DESCRIPTION OF THE TASK: Copy out each line of the data holding "coulomb".

Entries taken from a collection
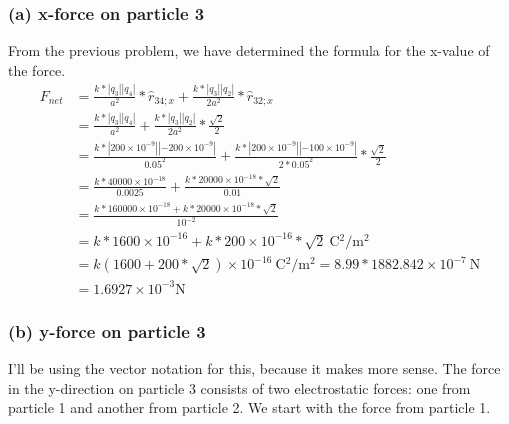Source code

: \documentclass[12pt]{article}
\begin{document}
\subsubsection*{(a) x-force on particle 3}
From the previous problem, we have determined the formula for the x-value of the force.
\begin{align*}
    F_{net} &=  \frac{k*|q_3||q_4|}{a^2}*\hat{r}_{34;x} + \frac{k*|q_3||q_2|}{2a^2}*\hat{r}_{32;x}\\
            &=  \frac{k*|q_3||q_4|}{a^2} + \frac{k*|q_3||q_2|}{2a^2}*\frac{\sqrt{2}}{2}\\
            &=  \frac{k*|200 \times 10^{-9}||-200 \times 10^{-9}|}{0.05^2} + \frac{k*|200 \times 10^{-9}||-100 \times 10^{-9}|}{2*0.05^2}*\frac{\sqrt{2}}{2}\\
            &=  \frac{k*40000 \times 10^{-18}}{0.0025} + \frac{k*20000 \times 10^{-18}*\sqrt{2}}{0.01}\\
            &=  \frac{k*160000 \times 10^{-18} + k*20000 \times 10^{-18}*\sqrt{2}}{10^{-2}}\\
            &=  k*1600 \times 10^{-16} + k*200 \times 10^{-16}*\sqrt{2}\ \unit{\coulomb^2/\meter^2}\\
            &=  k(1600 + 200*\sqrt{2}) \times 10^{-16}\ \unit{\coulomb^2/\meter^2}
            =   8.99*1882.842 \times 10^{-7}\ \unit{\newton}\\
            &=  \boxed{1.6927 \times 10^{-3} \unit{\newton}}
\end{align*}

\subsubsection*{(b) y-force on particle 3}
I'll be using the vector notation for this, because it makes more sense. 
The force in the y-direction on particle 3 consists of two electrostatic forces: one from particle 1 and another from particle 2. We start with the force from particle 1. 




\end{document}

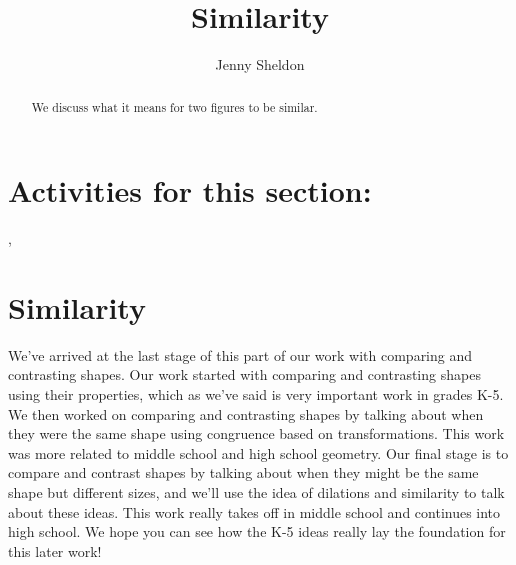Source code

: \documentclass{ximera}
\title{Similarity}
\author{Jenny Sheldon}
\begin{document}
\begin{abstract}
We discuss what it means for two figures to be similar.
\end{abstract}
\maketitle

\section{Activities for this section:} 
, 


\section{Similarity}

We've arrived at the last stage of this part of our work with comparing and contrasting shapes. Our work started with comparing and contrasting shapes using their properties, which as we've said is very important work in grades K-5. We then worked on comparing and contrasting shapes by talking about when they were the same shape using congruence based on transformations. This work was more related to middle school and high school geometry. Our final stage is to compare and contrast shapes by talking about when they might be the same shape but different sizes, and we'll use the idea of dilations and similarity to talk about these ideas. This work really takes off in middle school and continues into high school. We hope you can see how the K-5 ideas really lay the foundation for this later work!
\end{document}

RESPONSE:
            &=  k*1600 \times 10^{-16} + k*200 \times 10^{-16}*\sqrt{2}\ \unit{\coulomb^2/\meter^2}\\
            &=  k(1600 + 200*\sqrt{2}) \times 10^{-16}\ \unit{\coulomb^2/\meter^2}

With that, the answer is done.